After the joint posterior distribution of mean differences has been generated, the fraction of all draws in which the absolute differences between the population means of 2 selected sites is below Δ = 2 is the estimate of the probability of similarity between those 2 sites; the fraction for which all absolute site-differences are below 2 is the estimate of the probability of similarity among all sites. These results are also presented in Table 4. The posterior probability that sites 1 and 2 produce equivalent results is close to 95%. This is in line with the Frequentist result for sites 1 and 2, which is that equivalence at the 95% confidence level is borderline based on the unadjusted 2-sided 90% confidence interval in Table 3 (the lower limit is close to the equivalence margin –Δ, whereas the upper limit is far from the upper equivalence limit +Δ). Similar results are observed for the comparisons between sites 1 and 4 and sites 2 and 3. The posterior probabilities are higher for the other comparisons, well in line with the Frequentist results, which is not at all surprising using a non-informative Bayesian analysis. However, the Bayesian analysis provides more nuanced information in the probabilities of the pairwise differences being within the equivalence margin, as well as the posterior probability that all sites produce equivalent results – an estimate not possible at all in the Frequentist approach – which is estimated as 88%. Note that several Frequentist confidence limits are close to the equivalence margin, so the current set of results can be interpreted as the four-dimensional analogue of the results close to the corner points of the hexagon as shown in Figure 4, or close to the top of the triangle as shown in Figure 5, where the Bayesian posterior probability is below 95%. Whether or not this 88% posterior probability should be interpreted as sufficient evidence for equivalence is to be decided in a scientific discussion with the relevant people involved. Thus, even without the use of prior information, the Bayesian analysis provides richer information than the Frequentist analysis, while clearly generating the same estimates of the means and variability.
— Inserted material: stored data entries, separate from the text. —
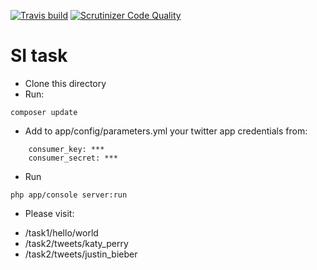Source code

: [![Travis build](https://travis-ci.org/dardarlt/si.svg?branch=master)](https://travis-ci.org/dardarlt/si.svg?branch=master)  [![Scrutinizer Code Quality](https://scrutinizer-ci.com/g/dardarlt/si/badges/quality-score.png?b=master)](https://scrutinizer-ci.com/g/dardarlt/si/?branch=master)

# SI task
* Clone this directory
* Run:
```
composer update
```
* Add to app/config/parameters.yml your twitter app credentials from:
```
    consumer_key: ***
    consumer_secret: ***
```
* Run
```
php app/console server:run
```

* Please visit:
- /task1/hello/world
- /task2/tweets/katy_perry
- /task2/tweets/justin_bieber
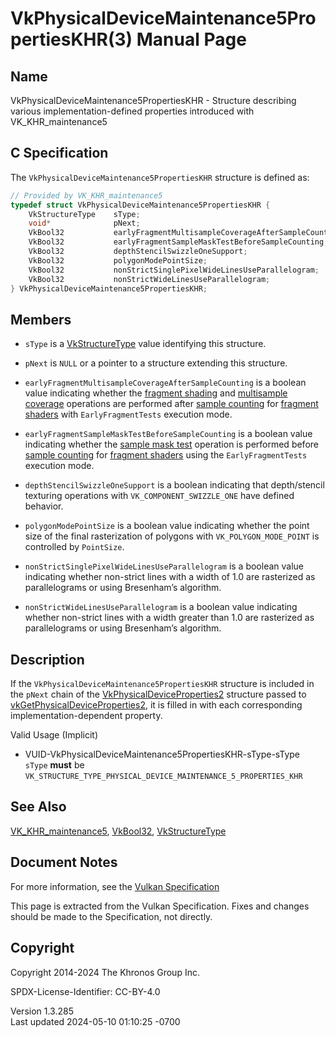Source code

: # VkPhysicalDeviceMaintenance5PropertiesKHR(3) Manual Page

## Name

VkPhysicalDeviceMaintenance5PropertiesKHR - Structure describing various
implementation-defined properties introduced with VK_KHR_maintenance5



## <a href="#_c_specification" class="anchor"></a>C Specification

The `VkPhysicalDeviceMaintenance5PropertiesKHR` structure is defined as:

``` c
// Provided by VK_KHR_maintenance5
typedef struct VkPhysicalDeviceMaintenance5PropertiesKHR {
    VkStructureType    sType;
    void*              pNext;
    VkBool32           earlyFragmentMultisampleCoverageAfterSampleCounting;
    VkBool32           earlyFragmentSampleMaskTestBeforeSampleCounting;
    VkBool32           depthStencilSwizzleOneSupport;
    VkBool32           polygonModePointSize;
    VkBool32           nonStrictSinglePixelWideLinesUseParallelogram;
    VkBool32           nonStrictWideLinesUseParallelogram;
} VkPhysicalDeviceMaintenance5PropertiesKHR;
```

## <a href="#_members" class="anchor"></a>Members

- `sType` is a [VkStructureType](https://registry.khronos.org/vulkan/specs/1.3-extensions/man/html/VkStructureType.html) value identifying
  this structure.

- `pNext` is `NULL` or a pointer to a structure extending this
  structure.

- `earlyFragmentMultisampleCoverageAfterSampleCounting` is a boolean
  value indicating whether the <a
  href="https://registry.khronos.org/vulkan/specs/1.3-extensions/html/vkspec.html#fragops-shader"
  target="_blank" rel="noopener">fragment shading</a> and <a
  href="https://registry.khronos.org/vulkan/specs/1.3-extensions/html/vkspec.html#fragops-covg"
  target="_blank" rel="noopener">multisample coverage</a> operations are
  performed after <a
  href="https://registry.khronos.org/vulkan/specs/1.3-extensions/html/vkspec.html#fragops-samplecount"
  target="_blank" rel="noopener">sample counting</a> for <a
  href="https://registry.khronos.org/vulkan/specs/1.3-extensions/html/vkspec.html#fragops-shader"
  target="_blank" rel="noopener">fragment shaders</a> with
  `EarlyFragmentTests` execution mode.

- `earlyFragmentSampleMaskTestBeforeSampleCounting` is a boolean value
  indicating whether the <a
  href="https://registry.khronos.org/vulkan/specs/1.3-extensions/html/vkspec.html#fragops-samplemask"
  target="_blank" rel="noopener">sample mask test</a> operation is
  performed before <a
  href="https://registry.khronos.org/vulkan/specs/1.3-extensions/html/vkspec.html#fragops-samplecount"
  target="_blank" rel="noopener">sample counting</a> for <a
  href="https://registry.khronos.org/vulkan/specs/1.3-extensions/html/vkspec.html#fragops-shader"
  target="_blank" rel="noopener">fragment shaders</a> using the
  `EarlyFragmentTests` execution mode.

- `depthStencilSwizzleOneSupport` is a boolean indicating that
  depth/stencil texturing operations with `VK_COMPONENT_SWIZZLE_ONE`
  have defined behavior.

- `polygonModePointSize` is a boolean value indicating whether the point
  size of the final rasterization of polygons with
  `VK_POLYGON_MODE_POINT` is controlled by `PointSize`.

- `nonStrictSinglePixelWideLinesUseParallelogram` is a boolean value
  indicating whether non-strict lines with a width of 1.0 are rasterized
  as parallelograms or using Bresenham’s algorithm.

- `nonStrictWideLinesUseParallelogram` is a boolean value indicating
  whether non-strict lines with a width greater than 1.0 are rasterized
  as parallelograms or using Bresenham’s algorithm.

## <a href="#_description" class="anchor"></a>Description

If the `VkPhysicalDeviceMaintenance5PropertiesKHR` structure is included
in the `pNext` chain of the
[VkPhysicalDeviceProperties2](https://registry.khronos.org/vulkan/specs/1.3-extensions/man/html/VkPhysicalDeviceProperties2.html)
structure passed to
[vkGetPhysicalDeviceProperties2](https://registry.khronos.org/vulkan/specs/1.3-extensions/man/html/vkGetPhysicalDeviceProperties2.html),
it is filled in with each corresponding implementation-dependent
property.

Valid Usage (Implicit)

- <a href="#VUID-VkPhysicalDeviceMaintenance5PropertiesKHR-sType-sType"
  id="VUID-VkPhysicalDeviceMaintenance5PropertiesKHR-sType-sType"></a>
  VUID-VkPhysicalDeviceMaintenance5PropertiesKHR-sType-sType  
  `sType` **must** be
  `VK_STRUCTURE_TYPE_PHYSICAL_DEVICE_MAINTENANCE_5_PROPERTIES_KHR`

## <a href="#_see_also" class="anchor"></a>See Also

[VK_KHR_maintenance5](https://registry.khronos.org/vulkan/specs/1.3-extensions/man/html/VK_KHR_maintenance5.html),
[VkBool32](https://registry.khronos.org/vulkan/specs/1.3-extensions/man/html/VkBool32.html), [VkStructureType](https://registry.khronos.org/vulkan/specs/1.3-extensions/man/html/VkStructureType.html)

## <a href="#_document_notes" class="anchor"></a>Document Notes

For more information, see the <a
href="https://registry.khronos.org/vulkan/specs/1.3-extensions/html/vkspec.html#VkPhysicalDeviceMaintenance5PropertiesKHR"
target="_blank" rel="noopener">Vulkan Specification</a>

This page is extracted from the Vulkan Specification. Fixes and changes
should be made to the Specification, not directly.

## <a href="#_copyright" class="anchor"></a>Copyright

Copyright 2014-2024 The Khronos Group Inc.

SPDX-License-Identifier: CC-BY-4.0

Version 1.3.285  
Last updated 2024-05-10 01:10:25 -0700
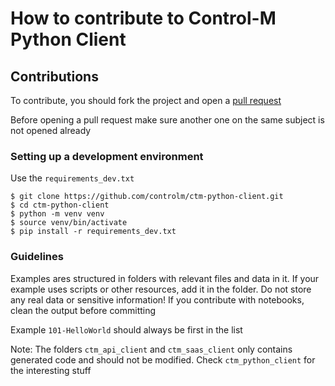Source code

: # How to contribute to Control-M Python Client


## Contributions

To contribute, you should fork the project and open a [pull request](https://github.com/controlm/ctm-python-client/pulls)

Before opening a pull request make sure another one on the same subject is not opened already

### Setting up a development environment

Use the `requirements_dev.txt`

```
$ git clone https://github.com/controlm/ctm-python-client.git
$ cd ctm-python-client
$ python -m venv venv
$ source venv/bin/activate
$ pip install -r requirements_dev.txt

```

### Guidelines

Examples ares structured in folders with relevant files and data in it. If your example uses scripts or other resources, add it in the folder. Do not store any real data or sensitive information! If you contribute with notebooks, clean the output before committing

Example `101-HelloWorld` should always be first in the list

Note: The folders `ctm_api_client` and `ctm_saas_client` only contains generated code and should not be modified. Check `ctm_python_client` for the interesting stuff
The mathematical derivations reveal that the marginal multivariate posterior distribution of the site means is a multivariate t-distribution when using an inverse gamma or non-informative reference prior for the variance (equations 11 and 12). In our experience, direct sampling from this distribution is much faster than sampling using PROC MCMC, which is useful when performing large-scale computer simulations. The only draw-back is that no information on the measurement variance is obtained. Inferences on the variance can nevertheless be obtained by using the inverse-gamma marginal posterior distribution given in equation 15.
The PDF and CDF of the posterior distribution of the maximum absolute site difference are presented in Figure 7. The preset equivalence margin Δ is indicated with a vertical reference line. The information provided with these distributions is much richer than a fraction alone. For example, the 95th percentile of the distribution is at 2.15, indicating that the data reveal that there is a 95% posterior probability that the true maximum absolute difference between the site means is less than 2.15, and this information can be included in final decision making on acceptable similarity. The 99th percentile is at 2.37.
Figure 7.
The posterior distribution of the maximum difference between the site means when using a non-informative prior for the measurement variance. The vertical reference line is the pre-set equivalence margin Δ.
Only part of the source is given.